__Prompt__
The word to find is "Switch". Copy each line of the material that contains it.

__Material for this task__
# # # # # # #

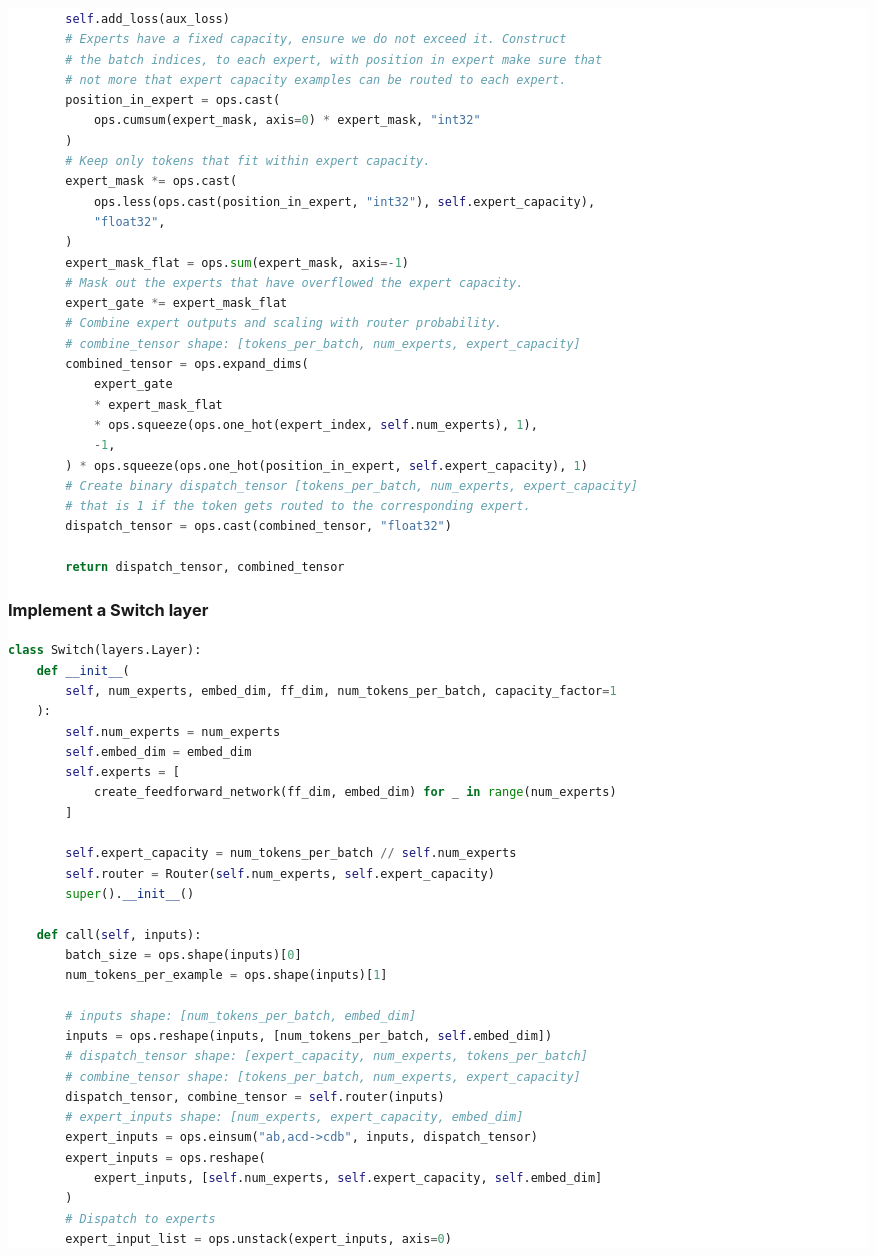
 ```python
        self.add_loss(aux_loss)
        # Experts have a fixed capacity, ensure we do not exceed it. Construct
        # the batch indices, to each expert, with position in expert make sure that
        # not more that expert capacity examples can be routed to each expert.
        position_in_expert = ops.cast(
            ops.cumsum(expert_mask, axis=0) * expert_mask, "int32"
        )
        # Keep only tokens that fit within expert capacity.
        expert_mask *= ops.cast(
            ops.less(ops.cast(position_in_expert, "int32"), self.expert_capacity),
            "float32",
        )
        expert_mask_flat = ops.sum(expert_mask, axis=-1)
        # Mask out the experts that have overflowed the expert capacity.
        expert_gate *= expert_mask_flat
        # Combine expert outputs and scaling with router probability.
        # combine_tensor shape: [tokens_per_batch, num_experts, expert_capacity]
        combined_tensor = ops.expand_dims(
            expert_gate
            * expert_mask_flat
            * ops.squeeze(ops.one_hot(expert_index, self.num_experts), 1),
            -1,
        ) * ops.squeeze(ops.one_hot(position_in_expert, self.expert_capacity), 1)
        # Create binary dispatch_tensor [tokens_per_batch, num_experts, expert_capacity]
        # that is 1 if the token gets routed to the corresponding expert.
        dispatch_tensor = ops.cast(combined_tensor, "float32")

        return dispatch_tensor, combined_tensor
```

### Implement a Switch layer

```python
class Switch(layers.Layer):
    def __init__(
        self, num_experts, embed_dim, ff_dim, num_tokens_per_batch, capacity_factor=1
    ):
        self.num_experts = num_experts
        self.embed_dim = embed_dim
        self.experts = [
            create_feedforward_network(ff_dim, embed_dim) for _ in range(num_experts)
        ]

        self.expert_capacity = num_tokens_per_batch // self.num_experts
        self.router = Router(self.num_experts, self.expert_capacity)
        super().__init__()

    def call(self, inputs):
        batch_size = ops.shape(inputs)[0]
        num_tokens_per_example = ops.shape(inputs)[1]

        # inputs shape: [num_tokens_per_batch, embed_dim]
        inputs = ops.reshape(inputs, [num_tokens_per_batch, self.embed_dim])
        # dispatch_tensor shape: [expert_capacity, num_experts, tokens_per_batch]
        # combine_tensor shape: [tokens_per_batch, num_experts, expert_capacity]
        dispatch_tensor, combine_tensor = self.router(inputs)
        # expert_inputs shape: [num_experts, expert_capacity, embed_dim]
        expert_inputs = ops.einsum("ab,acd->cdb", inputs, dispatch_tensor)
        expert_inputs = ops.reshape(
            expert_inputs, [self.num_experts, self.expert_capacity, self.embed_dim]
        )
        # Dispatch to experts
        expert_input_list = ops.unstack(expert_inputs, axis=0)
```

# # # # # # #

__Response area__
### Implement a Switch layer
class Switch(layers.Layer):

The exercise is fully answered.